Lech era un electricista del astillero, en agosto de 1980; pero los eventos se precipitaron. Con su carisma incontenible, difícil de adivinar semanas antes, lideró el movimiento político, social y cultural más inspirador de la última mitad de siglo europeo. Pagó con prisión y tortura, y pagó sin miedo y sin esperanza, a veces; no sucumbió, a pesar de la represión y el frío, a pesar de la promesa de la muerte. Salvó la vida por la osadía y por la fe, a prueba de alicates, en la virgen, en Dios, en algo más grande que uno mismo. Ganó el Nobel de la Paz en 1983, por sus esfuerzos, y presidió Polonia durante un lustro, entre 1990 y 1995, con la libertad recobrada.
Wałęsa tiene las muñecas desnudas, sin reloj. Queda buena parte de su cabello y su bigote poblado, ahora blancos como la nieve, y se incorporan a su fisionomía no muy grande, algo encorvada, unas gafas de pasta y cierto aire de severidad o firmeza, de jerarquía; de poder, en esencia. En el interior de su oficina, amplia y rectangular, ubicada en la cuarta planta de un Centro Europeo de Solidaridad construido sobre los restos del astillero Lenin, reciclado en un museo sobre la contrarrevolución polaca y el colapso de la Unión Soviética, Wałęsa obliga a la espera.
Alrededor, cuelga un retrato de Juan Pablo II, una Última cena con Wałęsa en el centro, un crucifijo; al fondo, las banderas de Polonia, la Unión Europea y Ucrania; y cuando al fin se incorpora, tiende la mano, y sobre la camiseta de manga larga con una inscripción (Konstytucja, Constitución en castellano) se descubren las dos bandas de tela entrelazadas, del azul del cielo y el amarillo del trigo, y el viejo imperdible con la estampa de la Virgen Negra, Nuestra Señora de Częstochowa, como en las fotografías de los ochenta.
¿Comprenden sus nietos por qué el aeropuerto de su ciudad se llama igual que su abuelo?
No lo creo. Pero en el momento en que pusieron mi nombre al aeropuerto de Gdańsk, en 2004, estaba sometido a constantes ataques contra mi lucha. Acepté porque caí en la cuenta de que, si accedía, se les haría mucho más complicado borrarme. Y ahora que esa lucha más o menos ha terminado, el nombre permanece.
Y estando aquí, en el lugar donde cayeron los primeros pilares del muro de Berlín, ¿no le vienen los recuerdos de su lucha con frecuencia?

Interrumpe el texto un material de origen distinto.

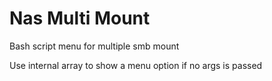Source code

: # Nas Multi Mount
Bash script menu for multiple smb mount

Use internal array to show a menu option if no args is passed
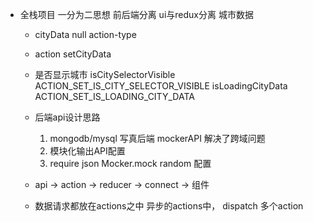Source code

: - 全栈项目
    一分为二思想
    前后端分离
    ui与redux分离
    城市数据
    - cityData  null
        action-type
    - action setCityData
    - 是否显示城市 isCitySelectorVisible
        ACTION_SET_IS_CITY_SELECTOR_VISIBLE
        isLoadingCityData 
        ACTION_SET_IS_LOADING_CITY_DATA

    - 后端api设计思路
        1. mongodb/mysql 写真后端
            mockerAPI 解决了跨域问题
        2. 模块化输出API配置
        3. require json  Mocker.mock random 配置
    - api -> action -> reducer -> connect -> 组件

    - 数据请求都放在actions之中
        异步的actions中， dispatch 多个action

Nunca. Me centro en el futuro. Nosotros destruimos los obstáculos que impedían el desarrollo de Polonia, Europa y el mundo entero. Hemos desarrollado un nivel de tecnología impensable dentro de las viejas estructuras. Era necesario destruirlas. Triunfamos en el derrocamiento del antiguo orden, pero nos quedó por acometer la otra mitad del trabajo. Tenemos que construir algo nuevo, otras estructuras…
¿Qué clase de estructuras?
Estructuras más amplias, globales. Tenemos que discutirlas a ese nivel, y también a escala europea y nacional. Quedan remanentes de aquel sistema que todavía resuenan… Fue una época horrible. Ya pasó, pero no se ha restaurado la confianza en el otro. Nos enfrentamos a desafíos mundiales. El principal problema es la base sobre la que construimos la nueva era, tanto en Europa como en el mundo.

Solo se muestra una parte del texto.